[Records Boundary: Start]

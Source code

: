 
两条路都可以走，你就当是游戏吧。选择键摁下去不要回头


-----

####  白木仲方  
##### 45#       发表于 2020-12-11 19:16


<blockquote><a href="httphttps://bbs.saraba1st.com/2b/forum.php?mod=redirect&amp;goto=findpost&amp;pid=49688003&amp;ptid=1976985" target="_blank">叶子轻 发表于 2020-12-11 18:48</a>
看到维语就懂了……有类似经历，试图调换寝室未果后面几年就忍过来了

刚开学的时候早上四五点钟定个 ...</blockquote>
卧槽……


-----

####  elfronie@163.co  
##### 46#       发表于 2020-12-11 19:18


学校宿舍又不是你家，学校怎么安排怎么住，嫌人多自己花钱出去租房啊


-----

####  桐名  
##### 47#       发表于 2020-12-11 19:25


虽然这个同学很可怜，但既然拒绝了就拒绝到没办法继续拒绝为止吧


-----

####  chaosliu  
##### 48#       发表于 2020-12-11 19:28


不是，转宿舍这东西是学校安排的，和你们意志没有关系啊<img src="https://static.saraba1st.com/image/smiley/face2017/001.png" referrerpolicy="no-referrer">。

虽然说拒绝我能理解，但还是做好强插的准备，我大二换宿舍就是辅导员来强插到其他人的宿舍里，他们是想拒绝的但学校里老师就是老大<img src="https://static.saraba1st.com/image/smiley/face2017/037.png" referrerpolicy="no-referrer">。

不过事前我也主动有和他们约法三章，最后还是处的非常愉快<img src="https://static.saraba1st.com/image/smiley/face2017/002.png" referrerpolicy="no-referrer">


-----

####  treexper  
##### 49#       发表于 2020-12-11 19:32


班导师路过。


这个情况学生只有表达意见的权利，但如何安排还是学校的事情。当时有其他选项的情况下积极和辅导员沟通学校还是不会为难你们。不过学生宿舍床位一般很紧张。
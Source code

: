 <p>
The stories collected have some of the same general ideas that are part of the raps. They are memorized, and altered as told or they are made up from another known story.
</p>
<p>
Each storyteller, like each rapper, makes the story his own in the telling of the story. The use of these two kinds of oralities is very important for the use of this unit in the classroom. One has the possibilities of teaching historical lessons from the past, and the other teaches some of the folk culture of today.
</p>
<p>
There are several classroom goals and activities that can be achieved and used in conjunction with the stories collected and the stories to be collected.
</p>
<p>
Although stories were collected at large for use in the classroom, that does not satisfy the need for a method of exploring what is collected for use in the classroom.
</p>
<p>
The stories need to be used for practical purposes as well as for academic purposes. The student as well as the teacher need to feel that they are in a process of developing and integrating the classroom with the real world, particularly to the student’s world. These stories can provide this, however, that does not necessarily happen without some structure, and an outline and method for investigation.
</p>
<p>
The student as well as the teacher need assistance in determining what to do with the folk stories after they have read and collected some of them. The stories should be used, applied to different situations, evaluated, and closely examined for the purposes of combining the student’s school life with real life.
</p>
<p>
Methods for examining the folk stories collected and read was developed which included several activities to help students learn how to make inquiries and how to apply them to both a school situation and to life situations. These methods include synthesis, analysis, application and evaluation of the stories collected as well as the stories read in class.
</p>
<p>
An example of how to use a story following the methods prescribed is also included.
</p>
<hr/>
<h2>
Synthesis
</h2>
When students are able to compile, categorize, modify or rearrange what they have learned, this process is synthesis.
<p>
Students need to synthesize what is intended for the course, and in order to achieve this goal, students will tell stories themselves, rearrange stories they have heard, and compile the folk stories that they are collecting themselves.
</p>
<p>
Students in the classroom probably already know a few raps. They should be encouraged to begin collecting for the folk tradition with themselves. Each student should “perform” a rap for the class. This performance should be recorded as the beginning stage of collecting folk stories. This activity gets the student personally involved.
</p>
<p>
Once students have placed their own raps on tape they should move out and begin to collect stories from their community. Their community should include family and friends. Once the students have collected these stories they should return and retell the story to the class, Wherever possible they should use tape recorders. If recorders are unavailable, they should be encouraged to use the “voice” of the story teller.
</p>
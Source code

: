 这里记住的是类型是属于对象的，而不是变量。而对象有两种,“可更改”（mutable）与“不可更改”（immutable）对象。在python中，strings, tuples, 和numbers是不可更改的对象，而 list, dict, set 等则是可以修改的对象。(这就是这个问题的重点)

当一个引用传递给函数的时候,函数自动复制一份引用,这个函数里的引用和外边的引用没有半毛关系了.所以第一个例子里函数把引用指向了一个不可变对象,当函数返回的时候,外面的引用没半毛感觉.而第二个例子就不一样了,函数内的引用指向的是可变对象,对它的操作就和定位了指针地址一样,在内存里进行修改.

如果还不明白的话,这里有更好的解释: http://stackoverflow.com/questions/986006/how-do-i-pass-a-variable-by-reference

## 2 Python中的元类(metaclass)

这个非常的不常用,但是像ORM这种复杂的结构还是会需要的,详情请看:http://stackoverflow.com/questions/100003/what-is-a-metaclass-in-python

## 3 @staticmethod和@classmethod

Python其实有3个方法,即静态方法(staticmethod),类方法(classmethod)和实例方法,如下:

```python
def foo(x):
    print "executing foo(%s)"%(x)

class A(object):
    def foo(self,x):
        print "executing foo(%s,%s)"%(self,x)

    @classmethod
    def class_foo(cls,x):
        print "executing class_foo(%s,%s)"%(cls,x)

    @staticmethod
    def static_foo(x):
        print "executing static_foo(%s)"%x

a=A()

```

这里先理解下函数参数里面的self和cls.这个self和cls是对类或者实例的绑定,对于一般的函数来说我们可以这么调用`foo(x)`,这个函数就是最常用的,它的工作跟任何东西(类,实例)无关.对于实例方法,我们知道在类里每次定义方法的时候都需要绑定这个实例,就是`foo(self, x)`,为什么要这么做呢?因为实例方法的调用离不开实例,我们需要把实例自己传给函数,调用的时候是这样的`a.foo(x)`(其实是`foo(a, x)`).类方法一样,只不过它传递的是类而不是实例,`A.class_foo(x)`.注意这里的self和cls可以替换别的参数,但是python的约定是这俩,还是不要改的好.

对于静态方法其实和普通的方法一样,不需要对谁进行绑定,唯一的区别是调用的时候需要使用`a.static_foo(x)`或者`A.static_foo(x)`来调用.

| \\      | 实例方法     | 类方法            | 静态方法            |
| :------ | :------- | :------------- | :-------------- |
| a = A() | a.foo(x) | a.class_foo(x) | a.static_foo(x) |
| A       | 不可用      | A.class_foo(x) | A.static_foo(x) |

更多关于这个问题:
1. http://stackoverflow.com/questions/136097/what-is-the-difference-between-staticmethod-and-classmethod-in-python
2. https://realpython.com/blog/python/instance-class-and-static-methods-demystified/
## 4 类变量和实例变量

[Records Boundary: End]

▶ [Activity]:
The required answer is each line of the data in which the word "rearrange" appears.

▶ [Answer to the problem]:
When students are able to compile, categorize, modify or rearrange what they have learned, this process is synthesis.
Students need to synthesize what is intended for the course, and in order to achieve this goal, students will tell stories themselves, rearrange stories they have heard, and compile the folk stories that they are collecting themselves.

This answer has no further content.